Table of Contents

Class TrainingMemoryManager<T>

Namespace
AiDotNet.Training.Memory
Assembly
AiDotNet.dll

Manages memory optimization during neural network training including gradient checkpointing, activation pooling, and model sharding.

public class TrainingMemoryManager<T> : IDisposable

Type Parameters

T

The numeric type used for calculations.

Inheritance
TrainingMemoryManager<T>
Implements
Inherited Members

Remarks

For Beginners: This manager helps you train larger neural networks by:

  1. Gradient Checkpointing: Saves memory by recomputing activations during backward pass
  2. Activation Pooling: Reuses tensor memory to reduce garbage collection
  3. Model Sharding: Distributes layers across multiple GPUs

Example usage:

var config = TrainingMemoryConfig.MemoryEfficient();
var memoryManager = new TrainingMemoryManager<float>(config, network.Layers);

// During training
foreach (var layer in layers)
{
    if (memoryManager.ShouldCheckpoint(layerIndex))
    {
        output = memoryManager.ForwardWithCheckpoint(layer, input);
    }
    else
    {
        output = layer.Forward(input);
    }
}

Constructors

TrainingMemoryManager(TrainingMemoryConfig?, IEnumerable<ILayer<T>>?)

Initializes a new instance of the TrainingMemoryManager.

public TrainingMemoryManager(TrainingMemoryConfig? config = null, IEnumerable<ILayer<T>>? layers = null)

Parameters

config TrainingMemoryConfig

Memory configuration.

layers IEnumerable<ILayer<T>>

Optional layers for model sharding.

Properties

Config

Gets the memory configuration.

public TrainingMemoryConfig Config { get; }

Property Value

TrainingMemoryConfig

IsCheckpointingEnabled

Gets whether gradient checkpointing is enabled.

public bool IsCheckpointingEnabled { get; }

Property Value

bool

IsPoolingEnabled

Gets whether activation pooling is enabled.

public bool IsPoolingEnabled { get; }

Property Value

bool

IsShardingEnabled

Gets whether model sharding is enabled.

public bool IsShardingEnabled { get; }

Property Value

bool

PoolStats

Gets pool statistics if activation pooling is enabled.

public ActivationPoolStats?
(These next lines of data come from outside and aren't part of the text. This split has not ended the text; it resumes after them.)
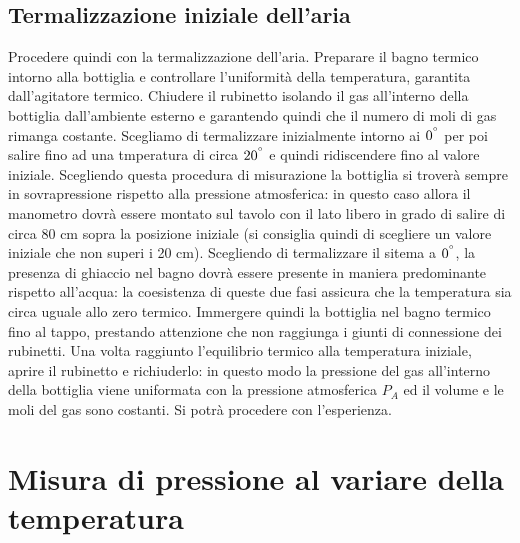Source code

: \subsection{Termalizzazione iniziale dell'aria}
Procedere quindi con la termalizzazione dell'aria.
Preparare il bagno termico intorno alla bottiglia e controllare l'uniformità della temperatura, garantita dall'agitatore termico.
Chiudere il rubinetto isolando il gas all'interno della bottiglia dall'ambiente esterno e garantendo quindi che il numero di moli di gas rimanga costante.
Scegliamo di termalizzare inizialmente intorno ai $0^{\degree}$ per poi salire fino ad una tmperatura di circa $20^{\degree}$ e quindi ridiscendere fino al valore iniziale.
Scegliendo questa procedura di misurazione la bottiglia si troverà sempre in sovrapressione rispetto alla pressione atmosferica: in questo caso allora il manometro dovrà essere montato sul tavolo con il lato libero in grado di salire di circa 80 cm sopra la posizione iniziale (si consiglia quindi di scegliere un valore iniziale che non superi i 20 cm).
Scegliendo di termalizzare il sitema a $0^{\degree}$, la presenza di ghiaccio nel bagno dovrà essere presente in maniera predominante rispetto all'acqua: la coesistenza di queste due fasi assicura che la temperatura sia circa uguale allo zero termico.
Immergere quindi la bottiglia nel bagno termico fino al tappo, prestando attenzione che non raggiunga i giunti di connessione dei rubinetti.
Una volta raggiunto l'equilibrio termico alla temperatura iniziale, aprire il rubinetto e richiuderlo: in questo modo la pressione del gas all'interno della bottiglia viene uniformata con la pressione atmosferica $P_{A}$ ed il volume e le moli del gas sono costanti. 
Si potrà procedere con l'esperienza.


\section{Misura di pressione al variare della temperatura}
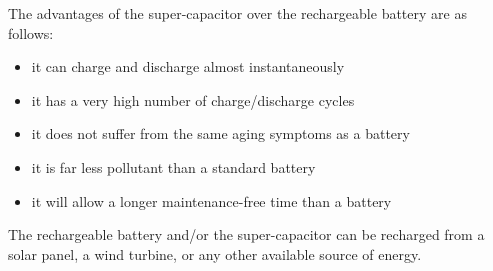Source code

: The advantages of the super-capacitor over the rechargeable battery are as follows:

\begin{itemize}
\item it can charge and discharge almost instantaneously 
\item it has a very high number of charge/discharge cycles 
\item it does not suffer from the same aging symptoms as a battery
\item it is far less pollutant than a standard battery
\item it will allow a longer maintenance-free time than a battery

\end{itemize}

The rechargeable battery and/or the super-capacitor can be recharged from a solar panel, a wind turbine, or any other available source of energy.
PoolStats { get; }

Property Value

ActivationPoolStats

Methods

BackwardSequence(IReadOnlyList<ILayer<T>>, Tensor<T>)

Performs backward pass through multiple layers with recomputation.

public Tensor<T> BackwardSequence(IReadOnlyList<ILayer<T>> layers, Tensor<T> outputGradient)

Parameters

layers IReadOnlyList<ILayer<T>>

Layers in forward order.

outputGradient Tensor<T>

Final output gradient.

Returns

Tensor<T>

Gradient with respect to initial input.

BackwardWithRecompute(ILayer<T>, Tensor<T>, int)

Performs backward pass, recomputing activations from checkpoints.

public Tensor<T> BackwardWithRecompute(ILayer<T> layer, Tensor<T> outputGradient, int layerIndex)

Parameters

layer ILayer<T>

The layer to backpropagate through.

outputGradient Tensor<T>

Gradient from the next layer.

layerIndex int

Index of this layer.

Returns

Tensor<T>

Gradient with respect to input.

ClearCheckpoints()

Clears all stored checkpoints to free memory.

public void ClearCheckpoints()

ComputeCheckpointIndices(int, IReadOnlyList<string>?)

Determines which layers should be checkpointed based on configuration.

public void ComputeCheckpointIndices(int totalLayers, IReadOnlyList<string>? layerTypes = null)

Parameters

totalLayers int

Total number of layers in the network.

layerTypes IReadOnlyList<string>

Optional list of layer type names for smart checkpointing.

Dispose()

Disposes resources used by the memory manager.

public void Dispose()

EstimateMemorySavings(long, int, int)

Estimates memory savings from current configuration.

public MemorySavingsEstimate EstimateMemorySavings(long modelParameters, int batchSize, int sequenceLength = 512)

Parameters

modelParameters long

Total number of model parameters.

batchSize int

Training batch size.

sequenceLength int

Sequence length (for transformers).

Returns

MemorySavingsEstimate

Estimated memory savings information.

ForwardSequence(IEnumerable<ILayer<T>>, Tensor<T>)

Performs forward pass through multiple layers with checkpointing.

public Tensor<T> ForwardSequence(IEnumerable<ILayer<T>> layers, Tensor<T> input)

Parameters

layers IEnumerable<ILayer<T>>

Sequence of layers to execute.

input Tensor<T>

Initial input tensor.

Returns

Tensor<T>

Output tensor from the final layer.

ForwardWithCheckpoint(ILayer<T>, Tensor<T>, int)

Performs a forward pass with checkpointing for a single layer.

public Tensor<T> ForwardWithCheckpoint(ILayer<T> layer, Tensor<T> input, int layerIndex)

Parameters

layer ILayer<T>

The layer to execute.

input Tensor<T>

Input tensor.

layerIndex int

Index of this layer (for checkpoint storage).

Returns

Tensor<T>

Output tensor from the layer.

GetPoolMemoryUsage()

Gets current memory usage from the activation pool.

public long GetPoolMemoryUsage()

Returns

long

RentTensor(int[])

Rents a tensor from the activation pool.

public Tensor<T> RentTensor(int[] shape)

Parameters

shape int[]

Desired tensor shape.

Returns

Tensor<T>

A tensor (may contain uninitialized data).

ReturnTensor(Tensor<T>)

Returns a tensor to the activation pool.

public void ReturnTensor(Tensor<T> tensor)

Parameters

tensor Tensor<T>

Tensor to return.

ShardedBackward(Tensor<T>)

Performs backward pass through sharded model.

public Tensor<T> ShardedBackward(Tensor<T> outputGradient)

Parameters

outputGradient Tensor<T>

Gradient from loss.

Returns

Tensor<T>

Gradient with respect to input.

ShardedForward(Tensor<T>)

Performs forward pass through sharded model.

public Tensor<T> ShardedForward(Tensor<T> input)

Parameters

input Tensor<T>

Input tensor.

Returns

Tensor<T>

Output tensor.

ShouldCheckpoint(int)

Determines if a specific layer should be checkpointed.

public bool ShouldCheckpoint(int layerIndex)

Parameters

layerIndex int

Index of the layer.

Returns

bool

True if the layer should be checkpointed.